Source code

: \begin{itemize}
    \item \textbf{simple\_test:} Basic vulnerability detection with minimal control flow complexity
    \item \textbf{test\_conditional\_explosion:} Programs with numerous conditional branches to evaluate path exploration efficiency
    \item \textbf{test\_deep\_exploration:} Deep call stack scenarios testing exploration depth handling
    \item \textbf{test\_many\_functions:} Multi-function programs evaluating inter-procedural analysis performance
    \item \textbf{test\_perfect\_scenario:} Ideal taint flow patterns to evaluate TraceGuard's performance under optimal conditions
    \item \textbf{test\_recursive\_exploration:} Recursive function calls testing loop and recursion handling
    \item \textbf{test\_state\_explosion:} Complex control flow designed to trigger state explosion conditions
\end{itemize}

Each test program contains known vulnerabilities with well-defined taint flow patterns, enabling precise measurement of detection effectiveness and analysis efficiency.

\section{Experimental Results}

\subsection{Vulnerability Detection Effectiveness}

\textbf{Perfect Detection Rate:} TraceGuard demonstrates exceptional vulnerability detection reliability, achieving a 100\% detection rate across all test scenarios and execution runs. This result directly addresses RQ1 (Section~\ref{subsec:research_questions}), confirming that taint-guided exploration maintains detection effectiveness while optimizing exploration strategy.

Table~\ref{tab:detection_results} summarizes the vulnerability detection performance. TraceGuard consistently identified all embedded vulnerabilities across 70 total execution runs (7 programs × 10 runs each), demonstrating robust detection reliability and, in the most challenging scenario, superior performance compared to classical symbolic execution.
▬▬▬
→ Exercise
Please print all the data again exactly as given.

→ Your response
Source code

: \begin{itemize}
    \item \textbf{simple\_test:} Basic vulnerability detection with minimal control flow complexity
    \item \textbf{test\_conditional\_explosion:} Programs with numerous conditional branches to evaluate path exploration efficiency
    \item \textbf{test\_deep\_exploration:} Deep call stack scenarios testing exploration depth handling
    \item \textbf{test\_many\_functions:} Multi-function programs evaluating inter-procedural analysis performance
    \item \textbf{test\_perfect\_scenario:} Ideal taint flow patterns to evaluate TraceGuard's performance under optimal conditions
    \item \textbf{test\_recursive\_exploration:} Recursive function calls testing loop and recursion handling
    \item \textbf{test\_state\_explosion:} Complex control flow designed to trigger state explosion conditions
\end{itemize}

Each test program contains known vulnerabilities with well-defined taint flow patterns, enabling precise measurement of detection effectiveness and analysis efficiency.

\section{Experimental Results}

\subsection{Vulnerability Detection Effectiveness}

\textbf{Perfect Detection Rate:} TraceGuard demonstrates exceptional vulnerability detection reliability, achieving a 100\% detection rate across all test scenarios and execution runs. This result directly addresses RQ1 (Section~\ref{subsec:research_questions}), confirming that taint-guided exploration maintains detection effectiveness while optimizing exploration strategy.

Table~\ref{tab:detection_results} summarizes the vulnerability detection performance. TraceGuard consistently identified all embedded vulnerabilities across 70 total execution runs (7 programs × 10 runs each), demonstrating robust detection reliability and, in the most challenging scenario, superior performance compared to classical symbolic execution.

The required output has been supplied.